The battle for Bakhmut has been the most intense of the conflict, costing thousands of lives on both sides in months of grinding warfare.
Ukrainian troops have been pushed back in recent weeks but have clung on in the city to inflict as many Russian losses as possible ahead of Kyiv's planned big push against the invading forces along the 1,000-km (620-mile) front line.
Ukrainian President Volodymyr Zelenskiy said in his nightly video address that nine Ukrainian explosives experts who were engaged in de-mining were killed in a single Russian attack in the southern Kherson region on Saturday.
"They were ... restoring safety for our people," Zelenskiy said.
The general staff of Ukraine's armed forces said on Sunday that Russians were continuing to remove what it described as looted property from frontline settlements in occupied areas of Zaporizhzhia region under the pretext of capturing civilians.
In Mykolaiv, governor Vitaliy Kim said in a social media post that a building and territory belonging to an unspecified enterprise were damaged overnight after Russian long-range bombers targeted his southern region with five Kh-22 cruise missiles.
In the eastern Kharkiv region, at least five people were injured after an S-300 missile struck a car park in the city of Balakliya, Governor Oleh Synyehubov said.

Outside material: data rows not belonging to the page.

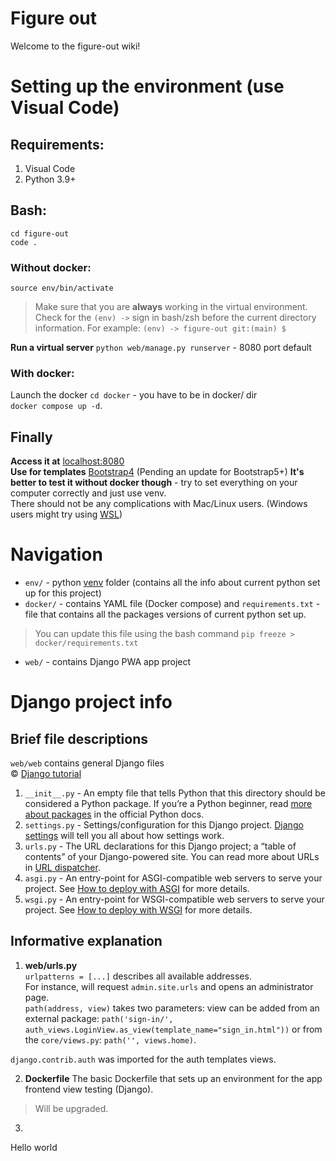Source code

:# Figure out

Welcome to the figure-out wiki!

# Setting up the environment (use Visual Code)
## Requirements:
1. Visual Code 
2. Python 3.9+


## Bash:
`cd figure-out`  
`code .`    
### Without docker:
`source env/bin/activate` 
> Make sure that you are **always** working in the virtual environment.
Check for the `(env) ->` sign in bash/zsh before the current directory information.
For example: `(env) -> figure-out git:(main) $` 

__Run a virtual server__
`python web/manage.py runserver` - 8080 port default  
### With docker:
Launch the docker
`cd docker` - you have to be in docker/ dir     
`docker compose up -d`.     
## Finally
**Access it at** [localhost:8080](localhost:8080)   
**Use for templates** [Bootstrap4](https://getbootstrap.com/docs/5.3/getting-started/introduction/)
(Pending an update for Bootstrap5+)
**It's better to test it without docker though** - try to set everything on your computer correctly and just use venv.    
There should not be any complications with Mac/Linux users. (Windows users might try using [WSL](https://www.google.com/url?sa=t&rct=j&q=&esrc=s&source=web&cd=&cad=rja&uact=8&ved=2ahUKEwjoj6fYqJeEAxUwPxAIHV2mDq8QFnoECBEQAQ&url=https%3A%2F%2Flearn.microsoft.com%2Fru-ru%2Fwindows%2Fwsl%2Finstall&usg=AOvVaw1j6UvzJrUuBGYGvM9HhDRq&opi=89978449))
# Navigation
* `env/` - python [venv](https://docs.python.org/3/library/venv.html) folder (contains all the info about current python set up for this project)  
* `docker/` - contains YAML file (Docker compose) and `requirements.txt` - file that contains all the packages versions of current python set up.
> You can update this file using the bash command `pip freeze > docker/requirements.txt`    
* `web/` - contains Django PWA app project  
  
# Django project info
## Brief file descriptions
`web/web` contains general Django files   
&copy; [Django tutorial](https://docs.djangoproject.com/en/5.0/intro/tutorial01/)
1. `__init__.py` - An empty file that tells Python that this directory should be considered a Python package. If you’re a Python beginner, read [more about packages](https://docs.python.org/3/tutorial/modules.html#tut-packages) in the official Python docs.
2. `settings.py` - Settings/configuration for this Django project. [Django settings](https://docs.djangoproject.com/en/5.0/topics/settings/) will tell you all about how settings work.
3. `urls.py` - The URL declarations for this Django project; a “table of contents” of your Django-powered site. You can read more about URLs in [URL dispatcher](https://docs.djangoproject.com/en/5.0/topics/http/urls/).
4. `asgi.py` - An entry-point for ASGI-compatible web servers to serve your project. See [How to deploy with ASGI](https://docs.djangoproject.com/en/5.0/howto/deployment/asgi/) for more details.
5. `wsgi.py` - An entry-point for WSGI-compatible web servers to serve your project. See [How to deploy with WSGI](https://docs.djangoproject.com/en/5.0/howto/deployment/wsgi/) for more details.

## Informative explanation
1. **web/urls.py**    
`urlpatterns = [...]` describes all available addresses.   
For instance, [](localhost:8080/admin/) will request `admin.site.urls` and opens an administrator page.  
`path(address, view)` takes two parameters: view can be added from an external package: `path('sign-in/', auth_views.LoginView.as_view(template_name="sign_in.html"))` or from the `core/views.py`: `path('', views.home)`.    

`django.contrib.auth` was imported for the auth templates views.

2. **Dockerfile**
The basic Dockerfile that sets up an environment for the app frontend view testing (Django).
> Will be upgraded.   
3. 
Hello world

In the southern city of Kherson, which Ukraine liberated last November but has been under constant Russian attack, six people were killed over the past 24 hours in a variety of strikes, Governor Oleksandr Prokudin said.

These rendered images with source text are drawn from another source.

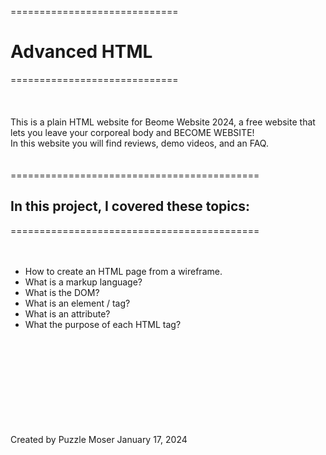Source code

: =============================<br>
# Advanced HTML<br>
=============================<br>
<br>
<br>
<br>
This is a plain HTML website for Beome Website 2024, a free website that lets you leave your corporeal body and BECOME WEBSITE! <br>
In this website you will find reviews, demo videos, and an FAQ. <br>
<br>
<br>
===========================================<br>
## In this project, I covered these topics:<br>
===========================================<br>
<br>
<br>
 - How to create an HTML page from a wireframe. <br>
 - What is a markup language? <br>
 - What is the DOM? <br>
 - What is an element / tag? <br>
 - What is an attribute? <br>
 - What the purpose of each HTML tag? <br>
<br>
<br>
<br>
<br>
<br>
<br>
<br>
<br>
<br>
Created by Puzzle Moser January 17, 2024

Air raid alerts were also reported overnight in the capital Kyiv, as well as in other regions of the country.
Russian forces have stepped up their long-range missile strikes on civilian and infrastructure targets in recent days.
The overnight strikes coincided with Ukrainian and Russian media reports of multiple explosions across Russian-occupied Crimea. Reuters could not immediately confirm the reports.
Baza, a Telegram channel with links to Russia's law enforcement agencies, reported that Ukraine sent a series of drones over the peninsula, with Russian air defence shooting down at least one over the port of Sevastopol.
Reuters was not able to independently verify the reports.
Strikes on Russian-held targets have intensified in the past two weeks, especially in Crimea. Ukraine, without confirming any role in those attacks, says destroying enemy infrastructure is preparation for a planned ground assault.